Hungary, 2008, colour, 93 mins


By some distance the most sheerly beautiful film I saw in the 2006 Sarajevo Film Festival was the Croatian short Delta, directed by Stanislav Tomić – an almost wordless study of the lives of people who live and fish by the mouth of the Danube. Kornél Mundruczó’s feature has the same title, is set in a near-identical (albeit unidentified) setting and ups the aesthetic ante yet further – in fact, if visual pleasure was the sole defining criterion of a film’s success, Delta would be hands-down one of the year’s triumphs. However, much like Mundruczó’s previous feature Johanna (2006), the film’s undeniable strengths are ultimately diluted by narrative weaknesses, with both films concluding with a final act so pat and predictable as to negate much of the power of what’s come before.

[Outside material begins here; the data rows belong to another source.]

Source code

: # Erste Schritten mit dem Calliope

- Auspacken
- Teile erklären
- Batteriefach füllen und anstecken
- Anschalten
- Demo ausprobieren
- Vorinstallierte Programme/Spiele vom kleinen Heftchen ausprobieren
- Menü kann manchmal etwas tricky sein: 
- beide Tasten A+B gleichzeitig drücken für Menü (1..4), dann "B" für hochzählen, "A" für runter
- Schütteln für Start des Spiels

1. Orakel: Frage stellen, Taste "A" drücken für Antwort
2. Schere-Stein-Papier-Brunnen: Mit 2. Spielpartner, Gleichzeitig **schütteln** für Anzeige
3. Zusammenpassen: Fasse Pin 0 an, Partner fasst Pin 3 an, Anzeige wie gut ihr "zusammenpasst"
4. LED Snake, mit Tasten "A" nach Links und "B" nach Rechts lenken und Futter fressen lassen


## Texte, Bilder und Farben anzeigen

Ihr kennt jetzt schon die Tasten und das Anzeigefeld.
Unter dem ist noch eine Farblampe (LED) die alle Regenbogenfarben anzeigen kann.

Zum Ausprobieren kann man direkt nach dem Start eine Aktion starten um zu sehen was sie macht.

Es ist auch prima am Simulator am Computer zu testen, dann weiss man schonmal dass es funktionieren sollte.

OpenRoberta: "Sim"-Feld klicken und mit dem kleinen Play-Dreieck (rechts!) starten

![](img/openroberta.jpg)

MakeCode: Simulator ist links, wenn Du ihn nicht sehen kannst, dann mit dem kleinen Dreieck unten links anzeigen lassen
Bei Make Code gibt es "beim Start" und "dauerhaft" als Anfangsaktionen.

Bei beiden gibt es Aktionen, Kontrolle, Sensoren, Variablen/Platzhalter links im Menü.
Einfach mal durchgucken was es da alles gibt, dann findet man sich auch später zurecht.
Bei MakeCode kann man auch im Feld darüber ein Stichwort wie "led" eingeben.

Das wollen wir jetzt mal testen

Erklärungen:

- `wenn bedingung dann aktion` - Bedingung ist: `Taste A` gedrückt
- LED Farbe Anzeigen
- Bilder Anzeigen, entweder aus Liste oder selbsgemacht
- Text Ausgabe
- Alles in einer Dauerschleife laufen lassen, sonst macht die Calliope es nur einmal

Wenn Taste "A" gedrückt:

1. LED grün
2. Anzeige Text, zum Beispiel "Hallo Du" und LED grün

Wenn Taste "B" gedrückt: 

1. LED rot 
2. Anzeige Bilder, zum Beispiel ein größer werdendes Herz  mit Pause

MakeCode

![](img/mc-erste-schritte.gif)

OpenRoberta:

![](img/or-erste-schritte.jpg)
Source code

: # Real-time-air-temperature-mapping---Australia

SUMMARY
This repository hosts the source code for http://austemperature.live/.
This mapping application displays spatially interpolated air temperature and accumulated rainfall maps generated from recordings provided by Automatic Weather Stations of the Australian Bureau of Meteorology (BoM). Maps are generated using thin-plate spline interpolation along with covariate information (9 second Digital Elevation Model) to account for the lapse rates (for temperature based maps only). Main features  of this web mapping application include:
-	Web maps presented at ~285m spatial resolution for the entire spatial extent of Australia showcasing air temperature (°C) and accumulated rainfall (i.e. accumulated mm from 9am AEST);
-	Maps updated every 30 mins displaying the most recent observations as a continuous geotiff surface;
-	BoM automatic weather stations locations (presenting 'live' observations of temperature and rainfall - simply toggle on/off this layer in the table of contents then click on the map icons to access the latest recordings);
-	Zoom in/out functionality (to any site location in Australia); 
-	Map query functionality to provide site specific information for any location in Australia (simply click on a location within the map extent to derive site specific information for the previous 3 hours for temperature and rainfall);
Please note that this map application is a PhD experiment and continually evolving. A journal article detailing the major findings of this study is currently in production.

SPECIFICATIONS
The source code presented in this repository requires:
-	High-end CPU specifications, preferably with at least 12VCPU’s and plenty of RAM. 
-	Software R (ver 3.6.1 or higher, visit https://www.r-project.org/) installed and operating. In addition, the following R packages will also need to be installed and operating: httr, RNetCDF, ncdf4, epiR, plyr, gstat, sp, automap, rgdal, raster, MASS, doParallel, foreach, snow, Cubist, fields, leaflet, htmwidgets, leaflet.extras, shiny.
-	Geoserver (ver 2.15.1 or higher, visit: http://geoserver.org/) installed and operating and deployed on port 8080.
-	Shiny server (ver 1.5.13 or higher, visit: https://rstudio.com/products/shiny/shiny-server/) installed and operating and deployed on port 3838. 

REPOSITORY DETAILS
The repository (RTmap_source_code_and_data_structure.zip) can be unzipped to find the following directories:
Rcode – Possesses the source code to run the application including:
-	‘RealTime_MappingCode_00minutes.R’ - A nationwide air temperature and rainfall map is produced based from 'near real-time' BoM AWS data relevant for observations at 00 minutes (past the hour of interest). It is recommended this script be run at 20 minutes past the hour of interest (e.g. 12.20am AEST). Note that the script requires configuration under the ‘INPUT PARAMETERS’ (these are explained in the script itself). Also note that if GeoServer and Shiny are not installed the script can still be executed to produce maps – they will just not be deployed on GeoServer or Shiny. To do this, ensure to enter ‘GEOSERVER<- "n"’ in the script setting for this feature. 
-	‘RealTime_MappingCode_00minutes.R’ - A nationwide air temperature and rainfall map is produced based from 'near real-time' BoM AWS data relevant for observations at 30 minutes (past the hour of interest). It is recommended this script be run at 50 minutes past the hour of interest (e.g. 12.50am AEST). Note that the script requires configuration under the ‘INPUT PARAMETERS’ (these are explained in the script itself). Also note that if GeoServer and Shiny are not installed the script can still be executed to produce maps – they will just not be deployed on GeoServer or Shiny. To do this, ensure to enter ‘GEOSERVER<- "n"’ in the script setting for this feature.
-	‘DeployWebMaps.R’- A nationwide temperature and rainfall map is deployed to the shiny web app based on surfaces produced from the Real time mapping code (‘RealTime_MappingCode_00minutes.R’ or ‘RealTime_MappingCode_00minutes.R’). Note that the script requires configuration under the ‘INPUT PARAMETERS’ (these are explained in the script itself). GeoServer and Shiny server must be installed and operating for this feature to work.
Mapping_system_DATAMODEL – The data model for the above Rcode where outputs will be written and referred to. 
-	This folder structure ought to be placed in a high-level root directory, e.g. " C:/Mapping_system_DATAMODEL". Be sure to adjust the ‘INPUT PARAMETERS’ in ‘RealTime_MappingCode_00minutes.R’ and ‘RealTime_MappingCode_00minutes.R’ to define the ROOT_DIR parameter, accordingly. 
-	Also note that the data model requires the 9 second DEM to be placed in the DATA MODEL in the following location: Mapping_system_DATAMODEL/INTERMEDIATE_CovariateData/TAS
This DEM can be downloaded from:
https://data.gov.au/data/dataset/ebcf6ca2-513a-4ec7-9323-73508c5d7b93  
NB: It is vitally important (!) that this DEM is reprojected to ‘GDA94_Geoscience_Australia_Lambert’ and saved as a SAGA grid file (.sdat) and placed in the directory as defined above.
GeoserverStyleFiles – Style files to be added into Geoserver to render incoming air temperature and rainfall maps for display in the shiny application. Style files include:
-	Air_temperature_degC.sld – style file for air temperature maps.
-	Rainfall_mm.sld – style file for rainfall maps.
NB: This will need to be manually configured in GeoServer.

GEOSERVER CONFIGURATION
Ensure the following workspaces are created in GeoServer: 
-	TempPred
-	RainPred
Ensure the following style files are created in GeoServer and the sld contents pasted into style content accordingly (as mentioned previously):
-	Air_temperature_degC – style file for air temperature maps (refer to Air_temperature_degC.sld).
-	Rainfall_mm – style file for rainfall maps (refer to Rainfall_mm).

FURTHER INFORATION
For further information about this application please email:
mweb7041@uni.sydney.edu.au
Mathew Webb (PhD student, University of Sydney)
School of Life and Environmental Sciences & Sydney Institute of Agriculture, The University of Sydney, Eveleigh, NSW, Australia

The premise could hardly be simpler. A young man returns from a long period of possibly self-imposed exile to meet his mother for the first time in what must be a good couple of decades – judging from the fact that he has an adult sister whom he’s never met. But there’s already tension in the air: the mother, possibly influenced by her suspicious boyfriend, refuses to allow him to stay with them at their place (the local watering hole, whose clientèle seems to be whiling away the long years between performing similar functions in Béla Tarr projects), and are taken aback when he not only proposes moving into his father’s hut, a derelict shack on the banks of the delta itself, but says that he’s staying for good. For much of the film’s running time he painstakingly constructs both a lengthy wooden pier and a house on stilts, growing increasingly closer to his sister in the process. Unsurprisingly, this doesn’t go down well with the local populace (and neither does the young man’s flouting of local administrative requirements), and they eventually make their feelings all too clear…

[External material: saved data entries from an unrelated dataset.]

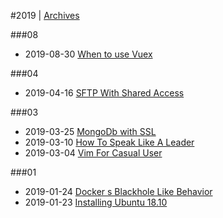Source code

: 
#2019 | [Archives](#index/contents.md)

###08
* 2019-08-30 [When to use Vuex](#blog/2019/2019-08-30-When-to-use-Vuex.md)

###04
* 2019-04-16 [SFTP With Shared Access](#blog/2019/2019-04-16-SFTP-With-Shared-Access.md)

###03
* 2019-03-25 [MongoDb with SSL](#blog/2019/2019-03-25-MongoDb-with-SSL.md)
* 2019-03-10 [How To Speak Like A Leader](#blog/2019/2019-03-10-How-To-Speak-Like-A-Leader.md)
* 2019-03-04 [Vim For Casual User](#blog/2019/2019-03-04-Vim-For-Casual-User.md)

###01
* 2019-01-24 [Docker s Blackhole Like Behavior](#blog/2019/2019-01-24-Docker-s-Blackhole-Like-Behavior.md)
* 2019-01-23 [Installing Ubuntu 18.10](#blog/2019/2019-01-23-Installing-Ubuntu-18.10.md)
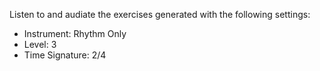 Listen to and audiate the exercises generated with the following settings:

- Instrument: Rhythm Only
- Level: 3
- Time Signature: 2/4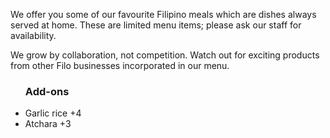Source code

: <p>We offer you some of our favourite Filipino meals which are dishes always served at home. These are limited menu items; please ask our staff for availability.</p>

<p>We grow by collaboration, not competition. Watch out for exciting products from other Filo businesses incorporated in our menu.</p>

<ul>
<h3>Add-ons</h3>
<li>Garlic rice +4</li>
<li>Atchara +3</li>
</ul>
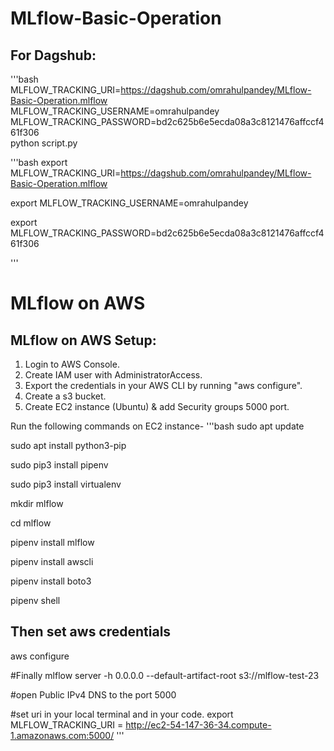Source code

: # MLflow-Basic-Operation



## For Dagshub:
'''bash
MLFLOW_TRACKING_URI=https://dagshub.com/omrahulpandey/MLflow-Basic-Operation.mlflow \
MLFLOW_TRACKING_USERNAME=omrahulpandey \
MLFLOW_TRACKING_PASSWORD=bd2c625b6e5ecda08a3c8121476affccf461f306 \
python script.py


'''bash
export MLFLOW_TRACKING_URI=https://dagshub.com/omrahulpandey/MLflow-Basic-Operation.mlflow

export MLFLOW_TRACKING_USERNAME=omrahulpandey

export MLFLOW_TRACKING_PASSWORD=bd2c625b6e5ecda08a3c8121476affccf461f306


'''



# MLflow on AWS

## MLflow on AWS Setup:

1. Login to AWS Console.
2. Create IAM user with AdministratorAccess.
3. Export the credentials in your AWS CLI by running "aws configure".
4. Create a s3 bucket.
5. Create EC2 instance (Ubuntu) & add Security groups 5000 port.


Run the following commands on EC2 instance-
'''bash
sudo apt update

sudo apt install python3-pip

sudo pip3 install pipenv

sudo pip3 install virtualenv

mkdir mlflow

cd mlflow

pipenv install mlflow

pipenv install awscli

pipenv install boto3

pipenv shell


## Then set aws credentials
aws configure


#Finally
mlflow server -h 0.0.0.0 --default-artifact-root s3://mlflow-test-23


#open Public IPv4 DNS to the port 5000


#set uri in your local terminal and in your code.
export MLFLOW_TRACKING_URI = http://ec2-54-147-36-34.compute-1.amazonaws.com:5000/
'''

But this is not, to put it mildly, a film for those in search of narrative pleasure, as much of the running time is taken up with long, wordless sequences, often accompanied solely by natural sounds. Cinematographer Mátyás Erdély works miracles with light and colour – there are several shots, notably one of the delta at sunrise, the horizon a pale green brushstroke, that could have come straight out of a Turner painting. When one of the barflies dies (off camera), it seems merely an excuse for staging a breathtaking set-piece involving dozens of black-clad villagers taking to the water en masse, their boats gliding silently through the water. (It’s somewhat reminiscent of the aquatic masked parade in Joseph Losey’s 1979 film of Don Giovanni, the villagers’ faces just as fixed and expressionless). The sound similarly tends towards abstraction, consisting largely of insect chirps, frog croaks and bird calls, occasionally interspersed with lugubrious strings. The more than somewhat Herzogian feel is augmented by the use of a Popol Vuh track (‘On the Way’), and the polyrhythmic experiments of Mundruczó’s great compatriot György Ligeti are recalled in a scene where nails are banged into a timber roof strut by multiple hands (this goes on for so long that it’s entirely plausible that the nod to Ligeti’s notorious metronome piece ‘Poème Symphonique’ may well have been deliberate).

By contrast, the conversational scenes are gruffly matter-of-fact, as though Mundruczó wanted to get them over with as quickly as possible – this applies both to the encounters with the mother’s lover (where the hostility is palpable) and the ostensibly far friendlier chats between the young man and his uncle, who helps him with the construction. A rape is carried out in near-silent long-shot, so distant that it’s not immediately clear what’s going on until a close-up of the physical evidence eliminates all doubt. It’s at this point that the film starts veering towards melodrama (albeit of a slow, deep-frozen kind), finally boiling over in the penultimate scene, which might have been more effective if it hadn’t been essentially a re-run of the ending of Johanna. A coda, in which an orange lifejacket floats down the delta to the nudge-nudge accompaniment of the slow movement of Schubert’s ‘Death and the Maiden’ quartet, returns the film to its earlier contemplative mode, as though the human intervention was a mere blip in millennia of natural history.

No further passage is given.